Or, un sabbat, il traversait des emblavures. Ses disciples cueillaient les épis, et les mangeaient après les avoir frottés dans les mains.  Certains des pharisiens disent : « Pourquoi faites-vous ce qui n'est pas permis le sabbat ? »  Jésus répond et leur dit : « Vous n'avez même pas lu ce qu'a fait David ? Comment il avait faim, lui, et les autres avec lui. Il est entré dans la maison de Dieu, il a pris les pains de la Face, a mangé, et a donné aux autres avec lui, ce qu'il n'est permis de manger qu'aux prêtres seuls. » 

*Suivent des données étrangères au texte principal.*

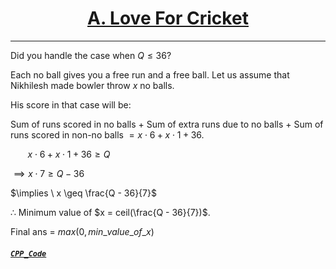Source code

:# <center><u>[A. Love For Cricket](https://www.hackerrank.com/contests/codecode-pec/challenges/love-for-cricket)</u></center>
---

Did you handle the case when $Q \leq 36$?

Each no ball gives you a free run and a free ball. Let us assume that Nikhilesh made bowler throw $x$ no balls. 

His score in that case will be:

Sum of runs scored in no balls + Sum of extra runs due to no balls + Sum of runs scored in non-no balls  $= x \cdot 6 + x \cdot 1 + 36$.

$\ \ \ \ \ \ \ x \cdot 6 + x \cdot 1 + 36 \geq Q$


$\implies x \cdot 7 \geq Q - 36$


$\implies \ x \geq \frac{Q - 36}{7}$

$\therefore$  Minimum value of $x = ceil(\frac{Q - 36}{7})$.

Final ans = $max(0, min\_value\_of\_x)$

##### [`CPP_Code`](./../Codes//A_LoveForCricket.cpp)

Il leur disait : « Il est Seigneur du sabbat, le fils de l'homme ! »

Luc 6, 1-5

Après le reproche d'avoir de mauvaises fréquentations (manger avec les pécheurs), et celui de ne pas être pieux (ne pas pratiquer de jeûnes réguliers), voici le troisième et dernier de la série, certainement le pire : Jésus, et ses disciples, ne respectent pas le sabbat. Aujourd'hui, ce sont les disciples seuls qui sont dans le collimateur, pour avoir cueilli et frotté dans leurs mains des épis de blé, deux opérations assimilées à du travail, mais dès l'épisode suivant, que nous verrons lundi, c'est bien aussi Jésus lui-même qui se le verra reprocher. Derrière le repos du sabbat, ce qui fait question est en fait de ne pas respecter Dieu, presque d'être un incroyant. Le repos du sabbat n'a en effet pas pour objet premier de permettre à tout un chacun de souffler un peu dans son travail, même si cet aspect n'est pas à négliger, mais d'abord de se tourner vers Dieu, de penser à lui, de se ressourcer dans l'écoute de sa Parole et la prière. Enfreindre le repos du sabbat est alors montrer qu'on ne se soucie pas de lui, de lui rendre grâces pour ses bienfaits ni d'écouter ce qu'il a à nous dire.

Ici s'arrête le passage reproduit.